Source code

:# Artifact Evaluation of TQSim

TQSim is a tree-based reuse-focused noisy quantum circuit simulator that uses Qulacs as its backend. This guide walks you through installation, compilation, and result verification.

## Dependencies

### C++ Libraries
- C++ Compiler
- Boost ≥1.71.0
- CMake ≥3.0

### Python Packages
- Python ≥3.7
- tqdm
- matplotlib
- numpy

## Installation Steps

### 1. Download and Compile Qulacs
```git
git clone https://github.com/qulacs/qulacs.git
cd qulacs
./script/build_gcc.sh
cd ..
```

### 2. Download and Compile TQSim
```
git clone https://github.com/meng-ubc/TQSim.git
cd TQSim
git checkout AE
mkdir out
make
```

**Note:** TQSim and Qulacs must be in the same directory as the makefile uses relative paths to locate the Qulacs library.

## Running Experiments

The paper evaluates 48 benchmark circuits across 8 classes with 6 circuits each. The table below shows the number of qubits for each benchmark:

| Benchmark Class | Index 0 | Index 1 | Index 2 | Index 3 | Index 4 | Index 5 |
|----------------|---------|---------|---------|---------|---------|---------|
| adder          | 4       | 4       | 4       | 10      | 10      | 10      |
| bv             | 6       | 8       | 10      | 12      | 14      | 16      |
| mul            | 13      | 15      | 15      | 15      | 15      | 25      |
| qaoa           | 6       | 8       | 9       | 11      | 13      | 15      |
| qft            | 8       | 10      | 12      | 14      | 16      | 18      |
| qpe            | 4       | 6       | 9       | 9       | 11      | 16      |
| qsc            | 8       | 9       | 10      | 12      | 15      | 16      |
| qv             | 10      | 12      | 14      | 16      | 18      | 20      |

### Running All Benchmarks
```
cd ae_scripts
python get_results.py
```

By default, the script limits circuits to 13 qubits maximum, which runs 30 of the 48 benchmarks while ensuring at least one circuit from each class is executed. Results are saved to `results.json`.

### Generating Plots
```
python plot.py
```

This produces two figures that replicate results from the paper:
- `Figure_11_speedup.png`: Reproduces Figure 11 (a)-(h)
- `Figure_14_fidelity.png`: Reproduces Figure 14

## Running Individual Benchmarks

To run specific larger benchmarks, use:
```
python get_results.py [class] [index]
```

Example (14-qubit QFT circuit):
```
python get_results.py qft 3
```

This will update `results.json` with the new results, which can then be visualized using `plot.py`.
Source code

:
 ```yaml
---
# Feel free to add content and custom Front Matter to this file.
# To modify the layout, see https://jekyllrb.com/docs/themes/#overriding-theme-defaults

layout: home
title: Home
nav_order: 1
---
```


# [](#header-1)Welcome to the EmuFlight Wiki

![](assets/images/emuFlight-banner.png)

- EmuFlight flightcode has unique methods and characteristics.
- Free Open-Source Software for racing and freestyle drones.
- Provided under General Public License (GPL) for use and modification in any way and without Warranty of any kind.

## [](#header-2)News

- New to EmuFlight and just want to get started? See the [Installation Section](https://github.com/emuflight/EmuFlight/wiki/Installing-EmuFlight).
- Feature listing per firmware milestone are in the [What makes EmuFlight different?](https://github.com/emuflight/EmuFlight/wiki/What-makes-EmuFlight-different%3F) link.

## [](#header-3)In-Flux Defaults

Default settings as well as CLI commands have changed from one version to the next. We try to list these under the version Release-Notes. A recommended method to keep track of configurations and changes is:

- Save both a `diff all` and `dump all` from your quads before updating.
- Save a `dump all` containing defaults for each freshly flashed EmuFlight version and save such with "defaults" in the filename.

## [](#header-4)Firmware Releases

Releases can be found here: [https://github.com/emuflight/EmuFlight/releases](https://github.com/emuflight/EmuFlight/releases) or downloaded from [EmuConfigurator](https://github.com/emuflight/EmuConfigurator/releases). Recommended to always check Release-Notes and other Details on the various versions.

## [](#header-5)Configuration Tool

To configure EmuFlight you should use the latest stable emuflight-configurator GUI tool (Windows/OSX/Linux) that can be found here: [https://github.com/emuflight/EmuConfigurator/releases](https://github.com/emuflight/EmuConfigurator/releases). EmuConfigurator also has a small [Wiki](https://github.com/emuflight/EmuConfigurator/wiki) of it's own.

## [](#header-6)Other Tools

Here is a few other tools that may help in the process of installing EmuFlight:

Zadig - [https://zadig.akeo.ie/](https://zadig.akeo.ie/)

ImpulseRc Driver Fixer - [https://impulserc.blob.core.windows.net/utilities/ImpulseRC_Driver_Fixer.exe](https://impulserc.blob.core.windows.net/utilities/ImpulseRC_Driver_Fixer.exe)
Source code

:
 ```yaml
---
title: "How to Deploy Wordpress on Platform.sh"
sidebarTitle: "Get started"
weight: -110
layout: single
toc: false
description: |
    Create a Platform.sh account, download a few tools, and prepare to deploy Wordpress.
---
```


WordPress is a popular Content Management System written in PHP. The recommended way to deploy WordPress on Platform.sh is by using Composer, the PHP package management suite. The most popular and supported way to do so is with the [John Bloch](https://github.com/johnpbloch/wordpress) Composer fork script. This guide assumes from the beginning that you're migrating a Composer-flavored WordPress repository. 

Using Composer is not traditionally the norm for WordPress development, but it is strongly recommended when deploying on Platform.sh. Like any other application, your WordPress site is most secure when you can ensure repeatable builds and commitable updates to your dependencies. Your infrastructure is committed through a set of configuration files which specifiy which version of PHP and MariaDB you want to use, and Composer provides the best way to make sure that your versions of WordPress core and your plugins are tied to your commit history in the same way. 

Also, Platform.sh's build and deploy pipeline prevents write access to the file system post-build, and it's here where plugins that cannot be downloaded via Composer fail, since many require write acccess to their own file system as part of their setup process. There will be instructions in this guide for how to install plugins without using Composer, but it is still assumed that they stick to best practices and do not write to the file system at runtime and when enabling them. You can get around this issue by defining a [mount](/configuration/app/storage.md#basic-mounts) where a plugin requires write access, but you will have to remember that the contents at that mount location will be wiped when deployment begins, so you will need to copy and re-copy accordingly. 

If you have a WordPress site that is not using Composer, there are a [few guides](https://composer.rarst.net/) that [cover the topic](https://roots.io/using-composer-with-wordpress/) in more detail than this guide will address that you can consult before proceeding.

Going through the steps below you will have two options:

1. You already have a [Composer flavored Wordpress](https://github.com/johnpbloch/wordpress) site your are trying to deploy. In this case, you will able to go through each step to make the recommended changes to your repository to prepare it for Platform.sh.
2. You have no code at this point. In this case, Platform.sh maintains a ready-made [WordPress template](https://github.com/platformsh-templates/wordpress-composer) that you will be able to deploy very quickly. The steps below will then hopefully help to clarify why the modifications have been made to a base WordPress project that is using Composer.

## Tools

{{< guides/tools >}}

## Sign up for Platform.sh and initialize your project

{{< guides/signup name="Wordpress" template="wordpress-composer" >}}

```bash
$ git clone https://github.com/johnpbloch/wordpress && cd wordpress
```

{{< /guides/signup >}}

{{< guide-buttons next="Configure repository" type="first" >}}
....
Exercise description | Every record shown above should be given back exactly.

Problem solution |
Source code

:# Artifact Evaluation of TQSim

TQSim is a tree-based reuse-focused noisy quantum circuit simulator that uses Qulacs as its backend. This guide walks you through installation, compilation, and result verification.

## Dependencies

### C++ Libraries
- C++ Compiler
- Boost ≥1.71.0
- CMake ≥3.0

### Python Packages
- Python ≥3.7
- tqdm
- matplotlib
- numpy

## Installation Steps

### 1. Download and Compile Qulacs
```git
git clone https://github.com/qulacs/qulacs.git
cd qulacs
./script/build_gcc.sh
cd ..
```

### 2. Download and Compile TQSim
```
git clone https://github.com/meng-ubc/TQSim.git
cd TQSim
git checkout AE
mkdir out
make
```

**Note:** TQSim and Qulacs must be in the same directory as the makefile uses relative paths to locate the Qulacs library.

## Running Experiments

The paper evaluates 48 benchmark circuits across 8 classes with 6 circuits each. The table below shows the number of qubits for each benchmark:

| Benchmark Class | Index 0 | Index 1 | Index 2 | Index 3 | Index 4 | Index 5 |
|----------------|---------|---------|---------|---------|---------|---------|
| adder          | 4       | 4       | 4       | 10      | 10      | 10      |
| bv             | 6       | 8       | 10      | 12      | 14      | 16      |
| mul            | 13      | 15      | 15      | 15      | 15      | 25      |
| qaoa           | 6       | 8       | 9       | 11      | 13      | 15      |
| qft            | 8       | 10      | 12      | 14      | 16      | 18      |
| qpe            | 4       | 6       | 9       | 9       | 11      | 16      |
| qsc            | 8       | 9       | 10      | 12      | 15      | 16      |
| qv             | 10      | 12      | 14      | 16      | 18      | 20      |

### Running All Benchmarks
```
cd ae_scripts
python get_results.py
```

By default, the script limits circuits to 13 qubits maximum, which runs 30 of the 48 benchmarks while ensuring at least one circuit from each class is executed. Results are saved to `results.json`.

### Generating Plots
```
python plot.py
```

This produces two figures that replicate results from the paper:
- `Figure_11_speedup.png`: Reproduces Figure 11 (a)-(h)
- `Figure_14_fidelity.png`: Reproduces Figure 14

## Running Individual Benchmarks

To run specific larger benchmarks, use:
```
python get_results.py [class] [index]
```

Example (14-qubit QFT circuit):
```
python get_results.py qft 3
```

This will update `results.json` with the new results, which can then be visualized using `plot.py`.
Source code

:
 ```yaml
---
# Feel free to add content and custom Front Matter to this file.
# To modify the layout, see https://jekyllrb.com/docs/themes/#overriding-theme-defaults

layout: home
title: Home
nav_order: 1
---
```


# [](#header-1)Welcome to the EmuFlight Wiki

![](assets/images/emuFlight-banner.png)

- EmuFlight flightcode has unique methods and characteristics.
- Free Open-Source Software for racing and freestyle drones.
- Provided under General Public License (GPL) for use and modification in any way and without Warranty of any kind.

## [](#header-2)News

- New to EmuFlight and just want to get started? See the [Installation Section](https://github.com/emuflight/EmuFlight/wiki/Installing-EmuFlight).
- Feature listing per firmware milestone are in the [What makes EmuFlight different?](https://github.com/emuflight/EmuFlight/wiki/What-makes-EmuFlight-different%3F) link.

## [](#header-3)In-Flux Defaults

Default settings as well as CLI commands have changed from one version to the next. We try to list these under the version Release-Notes. A recommended method to keep track of configurations and changes is:

- Save both a `diff all` and `dump all` from your quads before updating.
- Save a `dump all` containing defaults for each freshly flashed EmuFlight version and save such with "defaults" in the filename.

## [](#header-4)Firmware Releases

Releases can be found here: [https://github.com/emuflight/EmuFlight/releases](https://github.com/emuflight/EmuFlight/releases) or downloaded from [EmuConfigurator](https://github.com/emuflight/EmuConfigurator/releases). Recommended to always check Release-Notes and other Details on the various versions.

## [](#header-5)Configuration Tool

To configure EmuFlight you should use the latest stable emuflight-configurator GUI tool (Windows/OSX/Linux) that can be found here: [https://github.com/emuflight/EmuConfigurator/releases](https://github.com/emuflight/EmuConfigurator/releases). EmuConfigurator also has a small [Wiki](https://github.com/emuflight/EmuConfigurator/wiki) of it's own.

## [](#header-6)Other Tools

Here is a few other tools that may help in the process of installing EmuFlight:

Zadig - [https://zadig.akeo.ie/](https://zadig.akeo.ie/)

ImpulseRc Driver Fixer - [https://impulserc.blob.core.windows.net/utilities/ImpulseRC_Driver_Fixer.exe](https://impulserc.blob.core.windows.net/utilities/ImpulseRC_Driver_Fixer.exe)
Source code

:
 ```yaml
---
title: "How to Deploy Wordpress on Platform.sh"
sidebarTitle: "Get started"
weight: -110
layout: single
toc: false
description: |
    Create a Platform.sh account, download a few tools, and prepare to deploy Wordpress.
---
```


WordPress is a popular Content Management System written in PHP. The recommended way to deploy WordPress on Platform.sh is by using Composer, the PHP package management suite. The most popular and supported way to do so is with the [John Bloch](https://github.com/johnpbloch/wordpress) Composer fork script. This guide assumes from the beginning that you're migrating a Composer-flavored WordPress repository. 

Using Composer is not traditionally the norm for WordPress development, but it is strongly recommended when deploying on Platform.sh. Like any other application, your WordPress site is most secure when you can ensure repeatable builds and commitable updates to your dependencies. Your infrastructure is committed through a set of configuration files which specifiy which version of PHP and MariaDB you want to use, and Composer provides the best way to make sure that your versions of WordPress core and your plugins are tied to your commit history in the same way. 

Also, Platform.sh's build and deploy pipeline prevents write access to the file system post-build, and it's here where plugins that cannot be downloaded via Composer fail, since many require write acccess to their own file system as part of their setup process. There will be instructions in this guide for how to install plugins without using Composer, but it is still assumed that they stick to best practices and do not write to the file system at runtime and when enabling them. You can get around this issue by defining a [mount](/configuration/app/storage.md#basic-mounts) where a plugin requires write access, but you will have to remember that the contents at that mount location will be wiped when deployment begins, so you will need to copy and re-copy accordingly. 

If you have a WordPress site that is not using Composer, there are a [few guides](https://composer.rarst.net/) that [cover the topic](https://roots.io/using-composer-with-wordpress/) in more detail than this guide will address that you can consult before proceeding.

Going through the steps below you will have two options:

1. You already have a [Composer flavored Wordpress](https://github.com/johnpbloch/wordpress) site your are trying to deploy. In this case, you will able to go through each step to make the recommended changes to your repository to prepare it for Platform.sh.
2. You have no code at this point. In this case, Platform.sh maintains a ready-made [WordPress template](https://github.com/platformsh-templates/wordpress-composer) that you will be able to deploy very quickly. The steps below will then hopefully help to clarify why the modifications have been made to a base WordPress project that is using Composer.

## Tools

{{< guides/tools >}}

## Sign up for Platform.sh and initialize your project

{{< guides/signup name="Wordpress" template="wordpress-composer" >}}

```bash
$ git clone https://github.com/johnpbloch/wordpress && cd wordpress
```

{{< /guides/signup >}}

{{< guide-buttons next="Configure repository" type="first" >}}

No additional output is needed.